=== WHAT IS EXPECTED ===
Retype the records word for word. Skip every image.

=== LISTED ENTRIES ===
"""

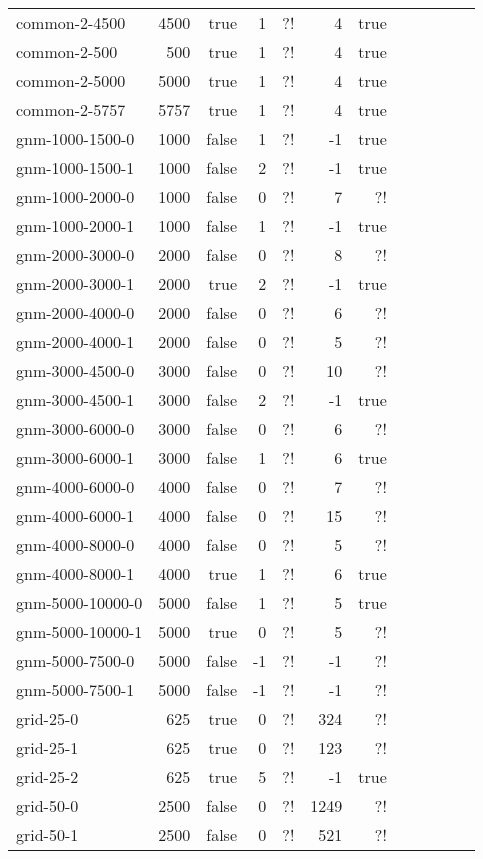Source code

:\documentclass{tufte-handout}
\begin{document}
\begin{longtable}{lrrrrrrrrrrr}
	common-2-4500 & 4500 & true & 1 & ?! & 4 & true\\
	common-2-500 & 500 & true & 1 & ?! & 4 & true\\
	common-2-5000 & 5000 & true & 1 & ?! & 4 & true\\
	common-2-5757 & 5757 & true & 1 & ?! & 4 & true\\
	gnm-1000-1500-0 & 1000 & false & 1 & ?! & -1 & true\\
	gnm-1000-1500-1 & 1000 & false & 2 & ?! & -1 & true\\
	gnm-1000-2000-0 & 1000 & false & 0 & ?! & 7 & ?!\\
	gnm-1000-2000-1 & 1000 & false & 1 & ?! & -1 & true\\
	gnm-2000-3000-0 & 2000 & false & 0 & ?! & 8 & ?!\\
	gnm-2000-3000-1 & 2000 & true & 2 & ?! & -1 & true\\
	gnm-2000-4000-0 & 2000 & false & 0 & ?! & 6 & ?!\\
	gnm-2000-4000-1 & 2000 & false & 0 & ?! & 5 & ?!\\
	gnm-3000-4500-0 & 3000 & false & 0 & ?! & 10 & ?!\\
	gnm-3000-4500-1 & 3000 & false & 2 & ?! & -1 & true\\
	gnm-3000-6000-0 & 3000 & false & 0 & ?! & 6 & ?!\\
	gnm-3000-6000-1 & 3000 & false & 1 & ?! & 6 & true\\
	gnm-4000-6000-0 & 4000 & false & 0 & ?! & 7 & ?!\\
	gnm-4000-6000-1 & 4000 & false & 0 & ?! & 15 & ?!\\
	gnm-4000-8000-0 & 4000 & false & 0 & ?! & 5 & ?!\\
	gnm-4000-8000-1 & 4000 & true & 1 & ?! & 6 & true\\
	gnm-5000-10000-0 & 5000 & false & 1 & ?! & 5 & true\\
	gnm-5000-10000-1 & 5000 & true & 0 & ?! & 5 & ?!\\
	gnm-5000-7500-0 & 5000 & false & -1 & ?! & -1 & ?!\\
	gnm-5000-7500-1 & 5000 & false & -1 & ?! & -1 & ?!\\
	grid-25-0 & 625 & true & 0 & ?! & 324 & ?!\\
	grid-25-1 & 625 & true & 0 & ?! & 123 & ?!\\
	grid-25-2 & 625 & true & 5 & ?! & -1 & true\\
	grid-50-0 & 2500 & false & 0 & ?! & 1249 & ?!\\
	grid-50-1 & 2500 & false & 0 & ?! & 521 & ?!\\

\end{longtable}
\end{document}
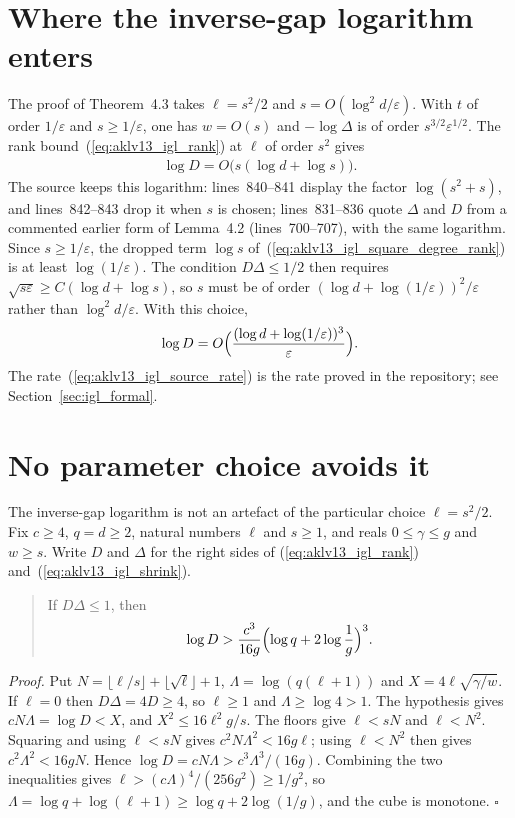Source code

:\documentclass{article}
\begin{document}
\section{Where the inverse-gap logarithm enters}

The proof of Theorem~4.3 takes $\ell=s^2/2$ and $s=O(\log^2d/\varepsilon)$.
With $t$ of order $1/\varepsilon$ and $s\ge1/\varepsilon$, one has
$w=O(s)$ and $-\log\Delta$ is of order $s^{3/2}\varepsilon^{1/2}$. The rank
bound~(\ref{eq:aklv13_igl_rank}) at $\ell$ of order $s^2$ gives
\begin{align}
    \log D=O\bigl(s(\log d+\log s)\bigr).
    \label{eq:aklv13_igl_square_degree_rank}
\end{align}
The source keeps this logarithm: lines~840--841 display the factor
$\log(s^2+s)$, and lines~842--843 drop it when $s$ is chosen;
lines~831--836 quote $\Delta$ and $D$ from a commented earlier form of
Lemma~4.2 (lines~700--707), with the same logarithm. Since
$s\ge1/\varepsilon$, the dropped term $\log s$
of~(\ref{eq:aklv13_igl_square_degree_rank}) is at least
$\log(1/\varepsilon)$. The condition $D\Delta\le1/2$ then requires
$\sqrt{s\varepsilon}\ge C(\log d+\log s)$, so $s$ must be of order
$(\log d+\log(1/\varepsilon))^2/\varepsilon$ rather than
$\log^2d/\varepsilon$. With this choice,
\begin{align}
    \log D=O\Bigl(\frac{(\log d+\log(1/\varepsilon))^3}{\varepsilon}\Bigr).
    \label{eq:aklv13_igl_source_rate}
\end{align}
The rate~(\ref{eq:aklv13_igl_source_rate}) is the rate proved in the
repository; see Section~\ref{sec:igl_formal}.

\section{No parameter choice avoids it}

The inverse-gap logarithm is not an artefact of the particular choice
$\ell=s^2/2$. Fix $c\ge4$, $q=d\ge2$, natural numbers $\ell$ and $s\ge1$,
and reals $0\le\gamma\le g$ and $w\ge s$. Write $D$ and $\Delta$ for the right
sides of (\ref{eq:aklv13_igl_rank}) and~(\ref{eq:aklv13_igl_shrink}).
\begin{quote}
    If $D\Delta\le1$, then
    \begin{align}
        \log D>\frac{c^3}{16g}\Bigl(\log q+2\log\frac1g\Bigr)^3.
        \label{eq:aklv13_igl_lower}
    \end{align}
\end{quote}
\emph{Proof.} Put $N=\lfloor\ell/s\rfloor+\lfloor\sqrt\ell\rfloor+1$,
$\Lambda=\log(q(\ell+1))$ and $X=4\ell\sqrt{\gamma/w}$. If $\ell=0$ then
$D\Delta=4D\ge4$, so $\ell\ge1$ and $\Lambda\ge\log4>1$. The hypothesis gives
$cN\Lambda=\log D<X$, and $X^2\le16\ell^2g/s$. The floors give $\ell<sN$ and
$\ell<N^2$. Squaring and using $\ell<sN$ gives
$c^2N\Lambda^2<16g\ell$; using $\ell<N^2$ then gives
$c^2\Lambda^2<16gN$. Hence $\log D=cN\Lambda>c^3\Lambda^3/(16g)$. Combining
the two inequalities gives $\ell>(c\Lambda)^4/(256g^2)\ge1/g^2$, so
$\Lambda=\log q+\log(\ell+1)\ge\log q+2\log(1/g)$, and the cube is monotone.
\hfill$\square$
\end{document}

"""

=== TASK RESULT ===
Source code

:\documentclass{tufte-handout}
\begin{document}
\begin{longtable}{lrrrrrrrrrrr}
	common-2-4500 & 4500 & true & 1 & ?! & 4 & true\\
	common-2-500 & 500 & true & 1 & ?! & 4 & true\\
	common-2-5000 & 5000 & true & 1 & ?! & 4 & true\\
	common-2-5757 & 5757 & true & 1 & ?! & 4 & true\\
	gnm-1000-1500-0 & 1000 & false & 1 & ?! & -1 & true\\
	gnm-1000-1500-1 & 1000 & false & 2 & ?! & -1 & true\\
	gnm-1000-2000-0 & 1000 & false & 0 & ?! & 7 & ?!\\
	gnm-1000-2000-1 & 1000 & false & 1 & ?! & -1 & true\\
	gnm-2000-3000-0 & 2000 & false & 0 & ?! & 8 & ?!\\
	gnm-2000-3000-1 & 2000 & true & 2 & ?! & -1 & true\\
	gnm-2000-4000-0 & 2000 & false & 0 & ?! & 6 & ?!\\
	gnm-2000-4000-1 & 2000 & false & 0 & ?! & 5 & ?!\\
	gnm-3000-4500-0 & 3000 & false & 0 & ?! & 10 & ?!\\
	gnm-3000-4500-1 & 3000 & false & 2 & ?! & -1 & true\\
	gnm-3000-6000-0 & 3000 & false & 0 & ?! & 6 & ?!\\
	gnm-3000-6000-1 & 3000 & false & 1 & ?! & 6 & true\\
	gnm-4000-6000-0 & 4000 & false & 0 & ?! & 7 & ?!\\
	gnm-4000-6000-1 & 4000 & false & 0 & ?! & 15 & ?!\\
	gnm-4000-8000-0 & 4000 & false & 0 & ?! & 5 & ?!\\
	gnm-4000-8000-1 & 4000 & true & 1 & ?! & 6 & true\\
	gnm-5000-10000-0 & 5000 & false & 1 & ?! & 5 & true\\
	gnm-5000-10000-1 & 5000 & true & 0 & ?! & 5 & ?!\\
	gnm-5000-7500-0 & 5000 & false & -1 & ?! & -1 & ?!\\
	gnm-5000-7500-1 & 5000 & false & -1 & ?! & -1 & ?!\\
	grid-25-0 & 625 & true & 0 & ?! & 324 & ?!\\
	grid-25-1 & 625 & true & 0 & ?! & 123 & ?!\\
	grid-25-2 & 625 & true & 5 & ?! & -1 & true\\
	grid-50-0 & 2500 & false & 0 & ?! & 1249 & ?!\\
	grid-50-1 & 2500 & false & 0 & ?! & 521 & ?!\\

\end{longtable}
\end{document}
Source code

:\documentclass{article}
\begin{document}
\section{Where the inverse-gap logarithm enters}

The proof of Theorem~4.3 takes $\ell=s^2/2$ and $s=O(\log^2d/\varepsilon)$.
With $t$ of order $1/\varepsilon$ and $s\ge1/\varepsilon$, one has
$w=O(s)$ and $-\log\Delta$ is of order $s^{3/2}\varepsilon^{1/2}$. The rank
bound~(\ref{eq:aklv13_igl_rank}) at $\ell$ of order $s^2$ gives
\begin{align}
    \log D=O\bigl(s(\log d+\log s)\bigr).
    \label{eq:aklv13_igl_square_degree_rank}
\end{align}
The source keeps this logarithm: lines~840--841 display the factor
$\log(s^2+s)$, and lines~842--843 drop it when $s$ is chosen;
lines~831--836 quote $\Delta$ and $D$ from a commented earlier form of
Lemma~4.2 (lines~700--707), with the same logarithm. Since
$s\ge1/\varepsilon$, the dropped term $\log s$
of~(\ref{eq:aklv13_igl_square_degree_rank}) is at least
$\log(1/\varepsilon)$. The condition $D\Delta\le1/2$ then requires
$\sqrt{s\varepsilon}\ge C(\log d+\log s)$, so $s$ must be of order
$(\log d+\log(1/\varepsilon))^2/\varepsilon$ rather than
$\log^2d/\varepsilon$. With this choice,
\begin{align}
    \log D=O\Bigl(\frac{(\log d+\log(1/\varepsilon))^3}{\varepsilon}\Bigr).
    \label{eq:aklv13_igl_source_rate}
\end{align}
The rate~(\ref{eq:aklv13_igl_source_rate}) is the rate proved in the
repository; see Section~\ref{sec:igl_formal}.

\section{No parameter choice avoids it}

The inverse-gap logarithm is not an artefact of the particular choice
$\ell=s^2/2$. Fix $c\ge4$, $q=d\ge2$, natural numbers $\ell$ and $s\ge1$,
and reals $0\le\gamma\le g$ and $w\ge s$. Write $D$ and $\Delta$ for the right
sides of (\ref{eq:aklv13_igl_rank}) and~(\ref{eq:aklv13_igl_shrink}).
\begin{quote}
    If $D\Delta\le1$, then
    \begin{align}
        \log D>\frac{c^3}{16g}\Bigl(\log q+2\log\frac1g\Bigr)^3.
        \label{eq:aklv13_igl_lower}
    \end{align}
\end{quote}
\emph{Proof.} Put $N=\lfloor\ell/s\rfloor+\lfloor\sqrt\ell\rfloor+1$,
$\Lambda=\log(q(\ell+1))$ and $X=4\ell\sqrt{\gamma/w}$. If $\ell=0$ then
$D\Delta=4D\ge4$, so $\ell\ge1$ and $\Lambda\ge\log4>1$. The hypothesis gives
$cN\Lambda=\log D<X$, and $X^2\le16\ell^2g/s$. The floors give $\ell<sN$ and
$\ell<N^2$. Squaring and using $\ell<sN$ gives
$c^2N\Lambda^2<16g\ell$; using $\ell<N^2$ then gives
$c^2\Lambda^2<16gN$. Hence $\log D=cN\Lambda>c^3\Lambda^3/(16g)$. Combining
the two inequalities gives $\ell>(c\Lambda)^4/(256g^2)\ge1/g^2$, so
$\Lambda=\log q+\log(\ell+1)\ge\log q+2\log(1/g)$, and the cube is monotone.
\hfill$\square$
\end{document}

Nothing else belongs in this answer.